Manchester triage system in paediatric emergency care: prospective observational study
BMJ 2008; 337 doi: https://doi.org/10.1136/bmj.a1501 (Published 22 September 2008) Cite this as: BMJ 2008;337:a1501
All rapid responses
We read with great interest, the paper entitled Manchester Triage
System in Paediatric Emergency Care(1). We are surprised by the conclusion
drawn from the study both in the article and the editorial(2).

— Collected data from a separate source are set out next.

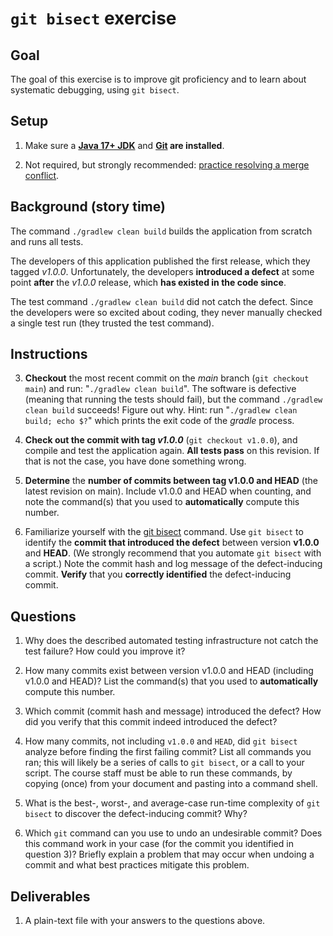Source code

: # `git bisect` exercise

## Goal
The goal of this exercise is to improve git proficiency and to learn about systematic debugging, using `git bisect`.


## Setup
1. Make sure
a **[Java 17+ JDK](https://www.oracle.com/java/technologies/downloads/)**
and **[Git](https://git-scm.com/) are installed**.

2. Not required, but strongly recommended:  [practice resolving a merge conflict](https://rawgit.com/mernst/git-conflict-tutorial/master/git-conflict-resolution.html).


## Background (story time)

The command `./gradlew clean build`
builds the application from scratch and runs all tests.

The developers of this application published the first release, which they
tagged *v1.0.0*.  Unfortunately, the developers **introduced a defect** at some
point **after** the *v1.0.0* release, which **has existed in the code
since**.

The test command `./gradlew clean build` did not catch the defect.
Since the developers were so excited about coding, they never manually checked a
single test run (they trusted the test command).



## Instructions

3. **Checkout** the most recent commit on the *main* branch (`git checkout main`) and run: "`./gradlew clean build`".  The software is defective (meaning that running the tests should fail), but the command `./gradlew clean build` succeeds!  Figure out why.  Hint: run "`./gradlew clean build; echo $?`" which prints the exit code of the *gradle* process.

4. **Check out the commit with tag *v1.0.0*** (`git checkout v1.0.0`), and compile and test the application again.  **All tests pass** on this revision.  If that is not the case, you have done something wrong.

5. **Determine** the
**number of commits between tag v1.0.0 and HEAD** (the latest revision on main).
Include v1.0.0 and HEAD when counting, and note the command(s) that you used to
**automatically** compute this number.

6. Familiarize yourself with the [git bisect](https://git-scm.com/book/en/v2/Git-Tools-Debugging-with-Git#Binary-Search) command.
Use `git bisect` to identify the **commit that introduced the defect** between version **v1.0.0** and **HEAD**. (We strongly recommend that you automate `git bisect` with a script.)
Note the commit hash and log message of the defect-inducing commit.
**Verify** that you **correctly identified** the defect-inducing commit. 


## Questions

1. Why does the described automated testing infrastructure not catch the test failure? How could you improve it?

2. How many commits exist between version v1.0.0 and HEAD (including v1.0.0 and HEAD)? List the command(s) that you used to **automatically** compute this number.

3. Which commit (commit hash and message) introduced the defect? How did you verify that this commit indeed introduced the defect?

4. How many commits, not including `v1.0.0` and `HEAD`, did `git bisect` analyze before finding the first failing commit? List all commands you ran; this will likely be a series of calls to `git bisect`, or a call to your script.  The course staff must be able to run these commands, by copying (once) from your document and pasting into a command shell.

5. What is the best-, worst-, and average-case run-time complexity of `git bisect` to discover the defect-inducing commit? Why?

6. Which `git` command can you use to undo an undesirable commit?  Does this command work in your case (for the commit you identified in question 3)?  Briefly explain a problem that may occur when undoing a commit and what best practices mitigate this problem. 


## Deliverables

1. A plain-text file with your answers to the questions above.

The Manchester Traige System has been validated in a number of
circumstances(3,4,5). The present authors compared an unvalidated triage
system (misleadingly called ‘Reference Standard’ by the authors) against
the Manchester Triage System and found little agreement between the two
systems. The inference could well be that the Reference standard triage is
not valid. However the authors conclude that Manchester Triage System is
at fault and is not valid.
Triage can be validated against mortality. It requires a large
sample. The WHO has developed Emergency Triage And Treatment (ETAT)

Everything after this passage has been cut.